Friday, January 4, 2008

Review: Big Stone Gap

Big Stone Gap by Adriana Trigiani

4 stars

Summary (from the publisher): It's 1978, and Ave Maria Mulligan is the thirty-five-year-old self-proclaimed spinster of Big Stone Gap, a sleepy hamlet in the Blue Ridge Mountains of Virginia. She's also the local pharmacist, the co-captain of the Rescue Squad, and the director of The Trail of the Lonesome Pine, the town's long-running Outdoor Drama. Ave Maria is content with her life of doing errands and negotiating small details-until she discovers a skeleton in her family's formerly tidy closet that completely unravels her quiet, conventional life. Suddenly, she finds herself juggling two marriage proposals, conducting a no-holds-barred family feud, planning a life-changing journey to the Old Country, and helping her best friend, the high-school band director, design a halftime show to dazzle Elizabeth Taylor, the violet-eyed Hollywood movie star who's coming through town on a campaign stump with her husband, senatorial candidate John Warner.

My thoughts: I read this one for a few reasons - I read Trigiani's Rococo in 2006 and really enjoyed it, I'm always on the lookout for Southern lit, and I went through a bit of a small-town phase last year and added a bunch of books with that type of setting to the TBR list.

This book stirred up all kinds of feelings in me! I loved the first page (see the quotes below) and thought it boded very well. But at first I thought I really didn't like Ave Maria. In fact, I was very near the end before I decided I really did like her. Yet after I started writing about it, I found I really liked a whole lot about this book! Strange.

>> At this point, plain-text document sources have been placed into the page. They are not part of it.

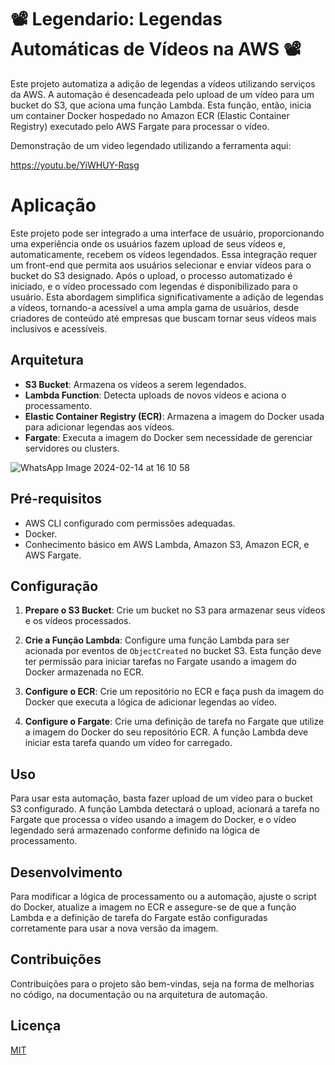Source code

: # 📽 Legendario: Legendas Automáticas de Vídeos na AWS 📽

Este projeto automatiza a adição de legendas a vídeos utilizando serviços da AWS. A automação é desencadeada pelo upload de um vídeo para um bucket do S3, que aciona uma função Lambda. Esta função, então, inicia um container Docker hospedado no Amazon ECR (Elastic Container Registry) executado pelo AWS Fargate para processar o vídeo.

Demonstração de um video legendado utilizando a ferramenta aqui:

https://youtu.be/YiWHUY-Rqsg

# Aplicação

Este projeto pode ser integrado a uma interface de usuário, proporcionando uma experiência onde os usuários fazem upload de seus vídeos e, automaticamente, recebem os vídeos legendados. Essa integração requer um front-end que permita aos usuários selecionar e enviar vídeos para o bucket do S3 designado. Após o upload, o processo automatizado é iniciado, e o vídeo processado com legendas é disponibilizado para o usuário. Esta abordagem simplifica significativamente a adição de legendas a vídeos, tornando-a acessível a uma ampla gama de usuários, desde criadores de conteúdo até empresas que buscam tornar seus vídeos mais inclusivos e acessíveis.

## Arquitetura

- **S3 Bucket**: Armazena os vídeos a serem legendados.
- **Lambda Function**: Detecta uploads de novos vídeos e aciona o processamento.
- **Elastic Container Registry (ECR)**: Armazena a imagem do Docker usada para adicionar legendas aos vídeos.
- **Fargate**: Executa a imagem do Docker sem necessidade de gerenciar servidores ou clusters.

![WhatsApp Image 2024-02-14 at 16 10 58](https://github.com/Sampaio-Vitor/legendario/assets/110466124/e58d5923-ba02-4fb7-8978-28008b3b67e9)


## Pré-requisitos

- AWS CLI configurado com permissões adequadas.
- Docker.
- Conhecimento básico em AWS Lambda, Amazon S3, Amazon ECR, e AWS Fargate.

## Configuração

1. **Prepare o S3 Bucket**: Crie um bucket no S3 para armazenar seus vídeos e os vídeos processados.

2. **Crie a Função Lambda**: Configure uma função Lambda para ser acionada por eventos de `ObjectCreated` no bucket S3. Esta função deve ter permissão para iniciar tarefas no Fargate usando a imagem do Docker armazenada no ECR.

3. **Configure o ECR**: Crie um repositório no ECR e faça push da imagem do Docker que executa a lógica de adicionar legendas ao vídeo.

4. **Configure o Fargate**: Crie uma definição de tarefa no Fargate que utilize a imagem do Docker do seu repositório ECR. A função Lambda deve iniciar esta tarefa quando um vídeo for carregado.

## Uso

Para usar esta automação, basta fazer upload de um vídeo para o bucket S3 configurado. A função Lambda detectará o upload, acionará a tarefa no Fargate que processa o vídeo usando a imagem do Docker, e o vídeo legendado será armazenado conforme definido na lógica de processamento.

## Desenvolvimento

Para modificar a lógica de processamento ou a automação, ajuste o script do Docker, atualize a imagem no ECR e assegure-se de que a função Lambda e a definição de tarefa do Fargate estão configuradas corretamente para usar a nova versão da imagem.


## Contribuições

Contribuições para o projeto são bem-vindas, seja na forma de melhorias no código, na documentação ou na arquitetura de automação.

## Licença

[MIT](LICENSE)
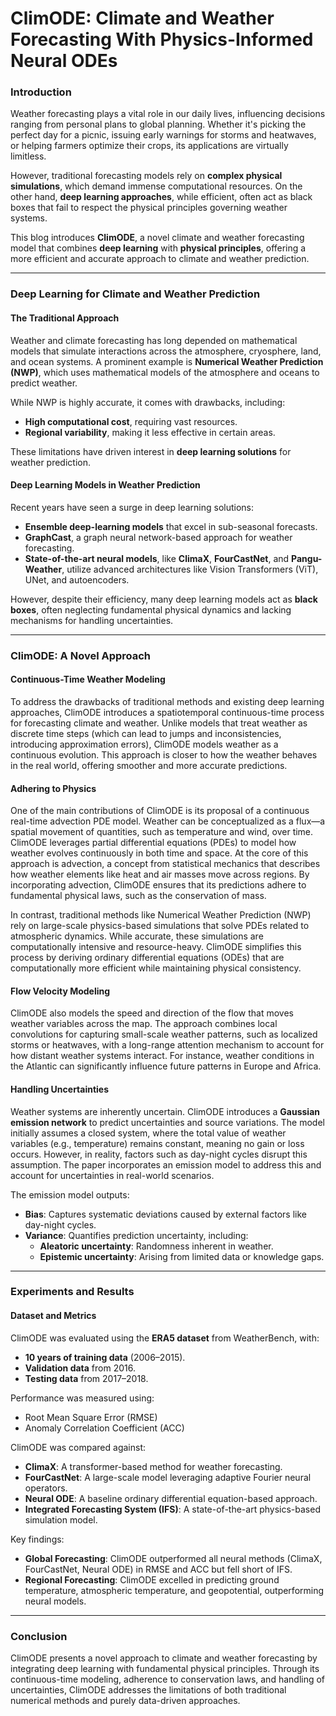 # **ClimODE: Climate and Weather Forecasting With Physics-Informed Neural ODEs**  

###  **Introduction**  
Weather forecasting plays a vital role in our daily lives, influencing decisions ranging from personal plans to global planning. Whether it's picking the perfect day for a picnic, issuing early warnings for storms and heatwaves, or helping farmers optimize their crops, its applications are virtually limitless.  

However, traditional forecasting models rely on **complex physical simulations**, which demand immense computational resources. On the other hand, **deep learning approaches**, while efficient, often act as black boxes that fail to respect the physical principles governing weather systems.  

This blog introduces **ClimODE**, a novel climate and weather forecasting model that combines **deep learning** with **physical principles**, offering a more efficient and accurate approach to climate and weather prediction.  

---

###  **Deep Learning for Climate and Weather Prediction**  

#### **The Traditional Approach**  
Weather and climate forecasting has long depended on mathematical models that simulate interactions across the atmosphere, cryosphere, land, and ocean systems. A prominent example is **Numerical Weather Prediction (NWP)**, which uses mathematical models of the atmosphere and oceans to predict weather.  

While NWP is highly accurate, it comes with drawbacks, including:  
- **High computational cost**, requiring vast resources.  
- **Regional variability**, making it less effective in certain areas.  

These limitations have driven interest in **deep learning solutions** for weather prediction.

#### **Deep Learning Models in Weather Prediction**  
Recent years have seen a surge in deep learning solutions:  
- **Ensemble deep-learning models** that excel in sub-seasonal forecasts.  
- **GraphCast**, a graph neural network-based approach for weather forecasting.  
- **State-of-the-art neural models**, like **ClimaX**, **FourCastNet**, and **Pangu-Weather**, utilize advanced architectures like Vision Transformers (ViT), UNet, and autoencoders.  

However, despite their efficiency, many deep learning models act as **black boxes**, often neglecting fundamental physical dynamics and lacking mechanisms for handling uncertainties.

---

###  **ClimODE: A Novel Approach**  

#### **Continuous-Time Weather Modeling**  
To address the drawbacks of traditional methods and existing deep learning approaches, ClimODE introduces a spatiotemporal continuous-time process for forecasting climate and weather. Unlike models that treat weather as discrete time steps (which can lead to jumps and inconsistencies, introducing approximation errors), ClimODE models weather as a continuous evolution. This approach is closer to how the weather behaves in the real world, offering smoother and more accurate predictions.

#### **Adhering to Physics**  
One of the main contributions of ClimODE is its proposal of a continuous real-time advection PDE model. Weather can be conceptualized as a flux—a spatial movement of quantities, such as temperature and wind, over time. ClimODE leverages partial differential equations (PDEs) to model how weather evolves continuously in both time and space. At the core of this approach is advection, a concept from statistical mechanics that describes how weather elements like heat and air masses move across regions. By incorporating advection, ClimODE ensures that its predictions adhere to fundamental physical laws, such as the conservation of mass.

In contrast, traditional methods like Numerical Weather Prediction (NWP) rely on large-scale physics-based simulations that solve PDEs related to atmospheric dynamics. While accurate, these simulations are computationally intensive and resource-heavy. ClimODE simplifies this process by deriving ordinary differential equations (ODEs) that are computationally more efficient while maintaining physical consistency.
 

#### **Flow Velocity Modeling**  
ClimODE also models the speed and direction of the flow that moves weather variables across the map. The approach combines local convolutions for capturing small-scale weather patterns, such as localized storms or heatwaves, with a long-range attention mechanism to account for how distant weather systems interact. For instance, weather conditions in the Atlantic can significantly influence future patterns in Europe and Africa. 

#### **Handling Uncertainties**  
Weather systems are inherently uncertain. ClimODE introduces a **Gaussian emission network** to predict uncertainties and source variations. The model initially assumes a closed system, where the total value of weather variables (e.g., temperature) remains constant, meaning no gain or loss occurs. However, in reality, factors such as day-night cycles disrupt this assumption. The paper incorporates an emission model to address this and account for uncertainties in real-world scenarios.

The emission model outputs:  
- **Bias**: Captures systematic deviations caused by external factors like day-night cycles.  
- **Variance**: Quantifies prediction uncertainty, including:  
  - **Aleatoric uncertainty**: Randomness inherent in weather.  
  - **Epistemic uncertainty**: Arising from limited data or knowledge gaps.  

---

###  **Experiments and Results**  

#### **Dataset and Metrics**  
ClimODE was evaluated using the **ERA5 dataset** from WeatherBench, with:  
- **10 years of training data** (2006–2015).  
- **Validation data** from 2016.  
- **Testing data** from 2017–2018.  

Performance was measured using:  
- Root Mean Square Error (RMSE)  
- Anomaly Correlation Coefficient (ACC)

ClimODE was compared against:  
- **ClimaX**: A transformer-based method for weather forecasting.  
- **FourCastNet**: A large-scale model leveraging adaptive Fourier neural operators.  
- **Neural ODE**: A baseline ordinary differential equation-based approach.  
- **Integrated Forecasting System (IFS)**: A state-of-the-art physics-based simulation model.

Key findings:  
- **Global Forecasting**: ClimODE outperformed all neural methods (ClimaX, FourCastNet, Neural ODE) in RMSE and ACC but fell short of IFS.  
- **Regional Forecasting**: ClimODE excelled in predicting ground temperature, atmospheric temperature, and geopotential, outperforming neural models.  

---

###  **Conclusion**  
ClimODE presents a novel approach to climate and weather forecasting by integrating deep learning with fundamental physical principles. Through its continuous-time modeling, adherence to conservation laws, and handling of uncertainties, ClimODE addresses the limitations of both traditional numerical methods and purely data-driven approaches.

Rosanne Cash described Ave Maria as "so real" - and it's really true. Most first-person narratives are good for letting you learn about the character, but in this book all of Ave Maria's thoughts and feelings (at least the ones she's aware of) are laid out - even when she's confused and doesn't really know what to think. Sometimes I was just as confused as she was, and irritated when she couldn't seem to make up her mind (that was why I thought I didn't like her).

But in the end, I found I really had quite a lot in common with her - she found a wonderful husband who loved her, quirks and all (I've been similarly fortunate) and she worries incessantly (Jack tells her she's been practicing it for 37 years; I once won a Girl Guide "award" as the "best worrier" and I think I could still hold my own in a cage match for that title today .)

The secondary characters are also great - Iva Lou the bookmobile driver who thinks she's God's gift to men (and they seem to agree), Fleeta the chain-smoking pharmacy cashier who loves pro wrestling, and teenaged mountain girl Pearl Grimes whose potential Ave Maria invests in.

And in all the blurby stuff at the end, I was very pleased to see that there is a Big Stone Gap and Italian girl Adriana Trigiani grew up there, just like Ave Maria. For some reason I always get a kick out of authors sharing experiences with their characters. I see that there are 2 sequels, I think I'll have to add them to the TBR list!

First line: "This will be a good weekend for reading."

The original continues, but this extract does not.